From the listing below, retype exactly the line holding "future of quantum", the line holding "key distribution (QKD)", and the lines between them; skip everything else.

- Information shown:
═══

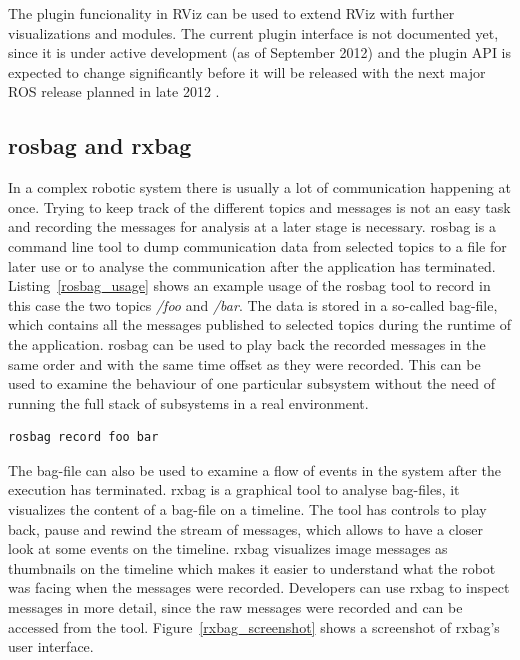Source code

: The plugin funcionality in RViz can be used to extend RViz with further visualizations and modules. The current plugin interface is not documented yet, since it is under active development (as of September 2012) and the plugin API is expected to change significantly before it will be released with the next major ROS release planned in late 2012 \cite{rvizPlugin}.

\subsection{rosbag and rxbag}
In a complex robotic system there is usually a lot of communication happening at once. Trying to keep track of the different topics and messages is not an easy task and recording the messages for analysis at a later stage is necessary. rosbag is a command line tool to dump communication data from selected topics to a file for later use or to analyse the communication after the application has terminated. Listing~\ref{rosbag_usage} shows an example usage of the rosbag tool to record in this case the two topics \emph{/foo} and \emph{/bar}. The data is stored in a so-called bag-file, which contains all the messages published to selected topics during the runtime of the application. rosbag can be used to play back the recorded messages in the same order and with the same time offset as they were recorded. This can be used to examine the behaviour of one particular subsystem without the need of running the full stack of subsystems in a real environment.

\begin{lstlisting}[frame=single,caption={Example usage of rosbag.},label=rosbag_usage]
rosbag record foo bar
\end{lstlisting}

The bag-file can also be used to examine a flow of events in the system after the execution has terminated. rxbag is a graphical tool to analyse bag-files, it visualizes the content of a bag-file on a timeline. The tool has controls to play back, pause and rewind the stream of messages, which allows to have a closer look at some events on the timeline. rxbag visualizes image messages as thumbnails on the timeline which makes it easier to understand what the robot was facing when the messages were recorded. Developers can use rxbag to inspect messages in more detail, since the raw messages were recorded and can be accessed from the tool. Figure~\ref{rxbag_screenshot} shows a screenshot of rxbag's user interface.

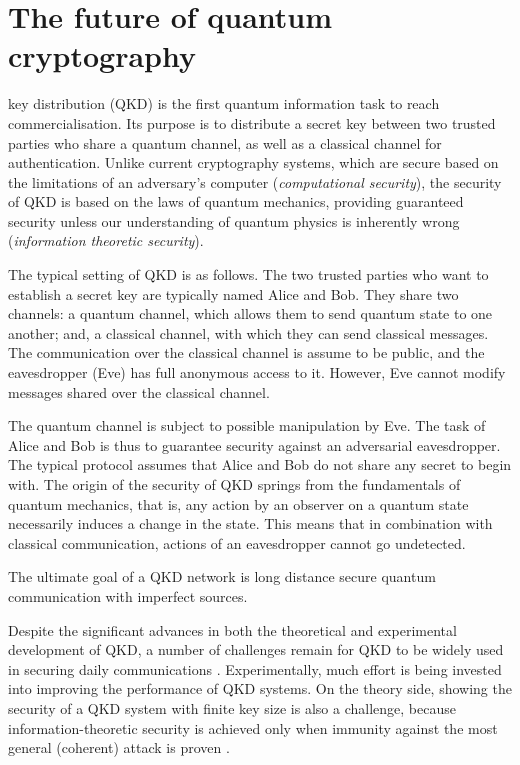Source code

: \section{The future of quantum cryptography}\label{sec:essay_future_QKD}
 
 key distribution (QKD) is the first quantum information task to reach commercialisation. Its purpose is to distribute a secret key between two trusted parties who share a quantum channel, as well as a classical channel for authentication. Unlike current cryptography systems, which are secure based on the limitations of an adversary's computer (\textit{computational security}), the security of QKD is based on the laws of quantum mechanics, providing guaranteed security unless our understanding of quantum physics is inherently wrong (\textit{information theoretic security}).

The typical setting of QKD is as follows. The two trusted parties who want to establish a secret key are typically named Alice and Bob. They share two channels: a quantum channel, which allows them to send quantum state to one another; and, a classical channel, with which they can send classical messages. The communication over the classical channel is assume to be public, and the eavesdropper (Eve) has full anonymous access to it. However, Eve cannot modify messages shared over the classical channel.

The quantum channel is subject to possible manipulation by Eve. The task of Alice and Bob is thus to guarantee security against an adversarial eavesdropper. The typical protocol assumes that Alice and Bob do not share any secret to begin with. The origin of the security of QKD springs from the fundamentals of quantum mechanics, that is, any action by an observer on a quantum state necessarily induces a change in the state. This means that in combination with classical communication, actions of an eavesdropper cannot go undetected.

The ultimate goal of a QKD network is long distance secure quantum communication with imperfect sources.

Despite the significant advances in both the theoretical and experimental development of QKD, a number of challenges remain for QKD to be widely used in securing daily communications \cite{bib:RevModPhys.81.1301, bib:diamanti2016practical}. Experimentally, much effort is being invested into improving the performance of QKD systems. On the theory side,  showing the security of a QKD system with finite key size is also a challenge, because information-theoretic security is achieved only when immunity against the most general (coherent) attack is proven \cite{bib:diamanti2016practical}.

═══

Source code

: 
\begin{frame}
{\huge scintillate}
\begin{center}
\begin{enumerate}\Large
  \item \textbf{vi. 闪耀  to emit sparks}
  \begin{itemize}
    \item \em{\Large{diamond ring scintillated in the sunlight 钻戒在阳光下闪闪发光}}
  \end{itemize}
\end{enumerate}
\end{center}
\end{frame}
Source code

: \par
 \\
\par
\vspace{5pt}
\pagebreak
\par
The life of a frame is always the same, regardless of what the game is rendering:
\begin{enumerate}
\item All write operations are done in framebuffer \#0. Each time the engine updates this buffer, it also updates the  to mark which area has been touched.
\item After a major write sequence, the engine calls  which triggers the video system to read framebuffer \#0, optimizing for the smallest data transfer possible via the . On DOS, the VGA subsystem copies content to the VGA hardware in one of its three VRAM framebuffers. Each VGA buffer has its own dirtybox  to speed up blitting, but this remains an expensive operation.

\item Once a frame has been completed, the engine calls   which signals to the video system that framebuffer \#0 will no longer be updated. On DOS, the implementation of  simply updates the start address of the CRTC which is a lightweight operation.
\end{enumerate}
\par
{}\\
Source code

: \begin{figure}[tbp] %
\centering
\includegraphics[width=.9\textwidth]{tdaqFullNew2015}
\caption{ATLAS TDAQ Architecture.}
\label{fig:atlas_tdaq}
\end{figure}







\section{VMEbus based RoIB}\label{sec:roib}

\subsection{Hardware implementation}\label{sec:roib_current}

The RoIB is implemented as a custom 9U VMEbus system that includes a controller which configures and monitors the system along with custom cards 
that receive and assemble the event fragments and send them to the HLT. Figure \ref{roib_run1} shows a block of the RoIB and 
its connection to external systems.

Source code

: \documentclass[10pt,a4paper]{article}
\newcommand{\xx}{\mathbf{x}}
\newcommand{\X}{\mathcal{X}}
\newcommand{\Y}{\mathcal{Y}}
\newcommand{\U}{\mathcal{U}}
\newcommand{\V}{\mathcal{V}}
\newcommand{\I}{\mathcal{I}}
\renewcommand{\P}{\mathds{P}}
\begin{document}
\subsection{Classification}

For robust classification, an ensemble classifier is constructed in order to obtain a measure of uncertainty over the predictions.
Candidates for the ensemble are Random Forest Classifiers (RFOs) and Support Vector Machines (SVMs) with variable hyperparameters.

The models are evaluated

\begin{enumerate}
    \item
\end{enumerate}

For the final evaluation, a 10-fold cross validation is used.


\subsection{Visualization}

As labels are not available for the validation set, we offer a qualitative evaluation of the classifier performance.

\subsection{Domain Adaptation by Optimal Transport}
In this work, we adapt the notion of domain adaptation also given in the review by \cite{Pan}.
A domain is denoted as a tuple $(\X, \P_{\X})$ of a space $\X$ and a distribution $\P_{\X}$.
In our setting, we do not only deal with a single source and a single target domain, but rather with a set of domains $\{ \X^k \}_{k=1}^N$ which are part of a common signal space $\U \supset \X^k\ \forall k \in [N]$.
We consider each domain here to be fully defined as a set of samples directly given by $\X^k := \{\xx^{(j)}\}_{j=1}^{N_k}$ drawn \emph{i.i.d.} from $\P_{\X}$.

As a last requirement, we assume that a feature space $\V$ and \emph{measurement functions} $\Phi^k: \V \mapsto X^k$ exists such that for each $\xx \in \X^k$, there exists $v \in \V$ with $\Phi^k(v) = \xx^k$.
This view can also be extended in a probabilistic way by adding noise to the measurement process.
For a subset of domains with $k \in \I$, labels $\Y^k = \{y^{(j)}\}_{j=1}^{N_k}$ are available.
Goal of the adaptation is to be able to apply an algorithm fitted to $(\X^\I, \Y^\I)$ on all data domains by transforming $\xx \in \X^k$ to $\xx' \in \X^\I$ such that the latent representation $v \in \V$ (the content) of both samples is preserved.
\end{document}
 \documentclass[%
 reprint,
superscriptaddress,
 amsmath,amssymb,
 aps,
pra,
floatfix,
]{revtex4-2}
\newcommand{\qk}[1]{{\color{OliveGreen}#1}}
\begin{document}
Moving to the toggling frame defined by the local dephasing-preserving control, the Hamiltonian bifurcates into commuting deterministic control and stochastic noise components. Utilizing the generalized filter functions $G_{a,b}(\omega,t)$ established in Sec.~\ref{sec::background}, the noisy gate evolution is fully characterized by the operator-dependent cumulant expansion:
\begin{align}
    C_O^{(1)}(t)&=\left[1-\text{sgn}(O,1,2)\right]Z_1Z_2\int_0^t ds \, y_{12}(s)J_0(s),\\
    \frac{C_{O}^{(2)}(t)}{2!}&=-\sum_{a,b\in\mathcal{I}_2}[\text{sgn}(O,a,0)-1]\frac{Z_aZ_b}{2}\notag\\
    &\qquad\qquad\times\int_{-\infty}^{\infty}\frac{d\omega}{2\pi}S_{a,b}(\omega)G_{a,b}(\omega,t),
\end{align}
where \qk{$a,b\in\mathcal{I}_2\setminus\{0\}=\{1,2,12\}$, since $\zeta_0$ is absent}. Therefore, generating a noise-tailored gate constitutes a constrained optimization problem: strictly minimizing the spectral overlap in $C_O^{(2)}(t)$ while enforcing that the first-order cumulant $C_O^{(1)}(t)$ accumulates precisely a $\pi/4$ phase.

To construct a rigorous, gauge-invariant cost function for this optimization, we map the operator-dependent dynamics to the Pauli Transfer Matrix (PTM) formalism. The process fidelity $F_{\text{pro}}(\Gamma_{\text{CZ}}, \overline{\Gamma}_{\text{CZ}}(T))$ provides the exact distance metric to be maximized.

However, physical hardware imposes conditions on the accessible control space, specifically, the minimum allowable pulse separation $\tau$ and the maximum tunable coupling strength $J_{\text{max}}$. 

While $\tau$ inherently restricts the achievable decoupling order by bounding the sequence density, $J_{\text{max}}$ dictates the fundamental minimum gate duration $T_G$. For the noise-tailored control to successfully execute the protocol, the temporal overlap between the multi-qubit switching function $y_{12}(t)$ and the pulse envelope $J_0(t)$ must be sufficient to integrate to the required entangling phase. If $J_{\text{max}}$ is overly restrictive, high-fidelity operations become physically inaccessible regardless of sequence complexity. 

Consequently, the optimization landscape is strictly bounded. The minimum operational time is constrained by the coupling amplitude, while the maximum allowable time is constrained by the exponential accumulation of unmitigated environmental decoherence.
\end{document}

═══

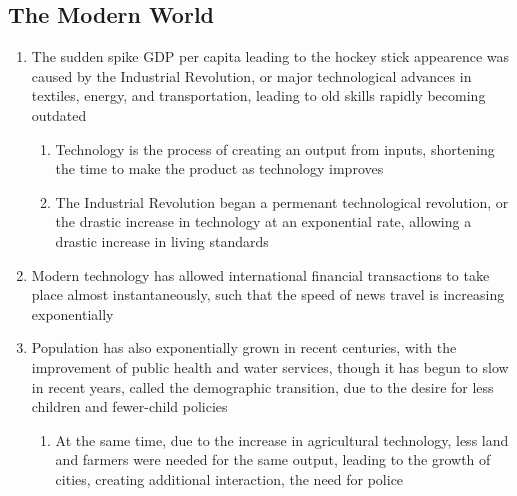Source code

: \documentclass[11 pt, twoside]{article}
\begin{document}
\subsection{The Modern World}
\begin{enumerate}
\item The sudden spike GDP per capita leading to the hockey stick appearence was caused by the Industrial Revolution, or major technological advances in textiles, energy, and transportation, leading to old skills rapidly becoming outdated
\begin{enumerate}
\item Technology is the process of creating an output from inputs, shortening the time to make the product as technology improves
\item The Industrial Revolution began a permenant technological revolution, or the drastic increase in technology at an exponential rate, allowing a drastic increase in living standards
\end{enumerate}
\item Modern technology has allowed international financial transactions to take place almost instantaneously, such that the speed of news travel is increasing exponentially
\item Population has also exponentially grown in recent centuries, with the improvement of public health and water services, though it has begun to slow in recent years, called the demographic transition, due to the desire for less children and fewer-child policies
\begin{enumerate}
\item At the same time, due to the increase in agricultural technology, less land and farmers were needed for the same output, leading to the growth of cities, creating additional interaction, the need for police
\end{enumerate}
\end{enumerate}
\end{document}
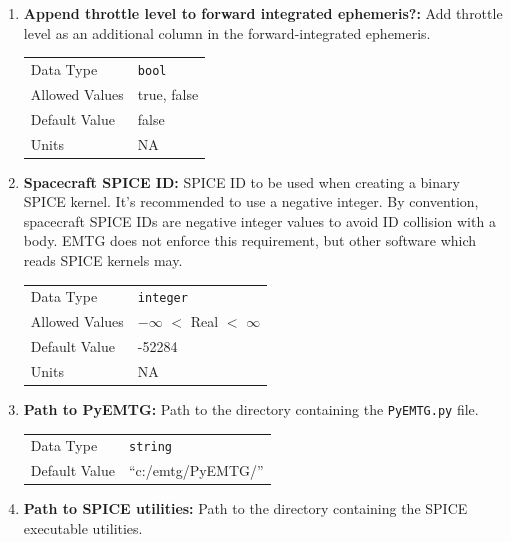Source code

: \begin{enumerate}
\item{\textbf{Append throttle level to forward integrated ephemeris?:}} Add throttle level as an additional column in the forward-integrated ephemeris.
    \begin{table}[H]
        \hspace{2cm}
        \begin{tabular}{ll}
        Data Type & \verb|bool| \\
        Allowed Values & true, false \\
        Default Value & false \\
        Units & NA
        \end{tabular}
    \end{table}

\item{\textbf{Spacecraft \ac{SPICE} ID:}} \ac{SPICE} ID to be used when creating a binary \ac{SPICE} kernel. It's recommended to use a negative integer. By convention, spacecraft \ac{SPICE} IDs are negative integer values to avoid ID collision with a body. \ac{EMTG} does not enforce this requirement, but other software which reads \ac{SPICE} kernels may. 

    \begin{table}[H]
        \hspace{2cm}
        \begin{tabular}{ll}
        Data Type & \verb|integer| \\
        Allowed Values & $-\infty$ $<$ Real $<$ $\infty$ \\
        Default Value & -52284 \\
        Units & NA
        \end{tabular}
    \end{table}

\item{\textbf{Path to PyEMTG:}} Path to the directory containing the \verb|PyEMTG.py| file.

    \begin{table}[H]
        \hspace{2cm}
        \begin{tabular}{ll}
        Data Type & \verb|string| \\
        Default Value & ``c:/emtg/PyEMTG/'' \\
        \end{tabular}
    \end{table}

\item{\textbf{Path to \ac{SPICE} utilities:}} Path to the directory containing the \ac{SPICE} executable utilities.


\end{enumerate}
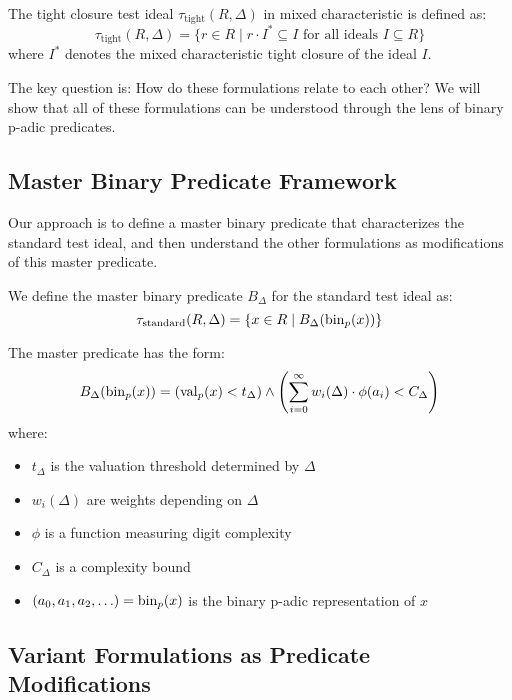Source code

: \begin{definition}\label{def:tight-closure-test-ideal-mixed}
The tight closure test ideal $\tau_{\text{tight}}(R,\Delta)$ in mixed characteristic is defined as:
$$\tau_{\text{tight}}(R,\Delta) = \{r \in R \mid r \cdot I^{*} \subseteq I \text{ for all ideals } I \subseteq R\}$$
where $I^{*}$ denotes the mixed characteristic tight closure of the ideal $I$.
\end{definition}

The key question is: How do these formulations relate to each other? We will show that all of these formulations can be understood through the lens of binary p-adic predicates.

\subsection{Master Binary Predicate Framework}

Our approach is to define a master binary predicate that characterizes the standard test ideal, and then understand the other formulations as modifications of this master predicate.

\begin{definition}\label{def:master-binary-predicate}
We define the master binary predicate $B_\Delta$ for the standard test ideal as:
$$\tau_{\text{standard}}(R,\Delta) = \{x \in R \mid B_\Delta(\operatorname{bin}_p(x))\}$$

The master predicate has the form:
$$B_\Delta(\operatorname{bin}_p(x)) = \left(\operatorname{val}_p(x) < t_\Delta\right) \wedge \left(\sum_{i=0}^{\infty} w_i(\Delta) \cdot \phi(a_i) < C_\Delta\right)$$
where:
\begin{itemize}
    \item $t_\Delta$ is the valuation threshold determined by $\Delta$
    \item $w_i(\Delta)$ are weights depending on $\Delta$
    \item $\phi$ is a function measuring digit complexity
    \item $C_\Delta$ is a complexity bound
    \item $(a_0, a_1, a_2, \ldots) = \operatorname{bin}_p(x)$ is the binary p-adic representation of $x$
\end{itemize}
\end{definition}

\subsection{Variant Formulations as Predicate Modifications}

═══

- Solution below:
: \section{The future of quantum cryptography}\label{sec:essay_future_QKD}
 
 key distribution (QKD) is the first quantum information task to reach commercialisation. Its purpose is to distribute a secret key between two trusted parties who share a quantum channel, as well as a classical channel for authentication. Unlike current cryptography systems, which are secure based on the limitations of an adversary's computer (\textit{computational security}), the security of QKD is based on the laws of quantum mechanics, providing guaranteed security unless our understanding of quantum physics is inherently wrong (\textit{information theoretic security}).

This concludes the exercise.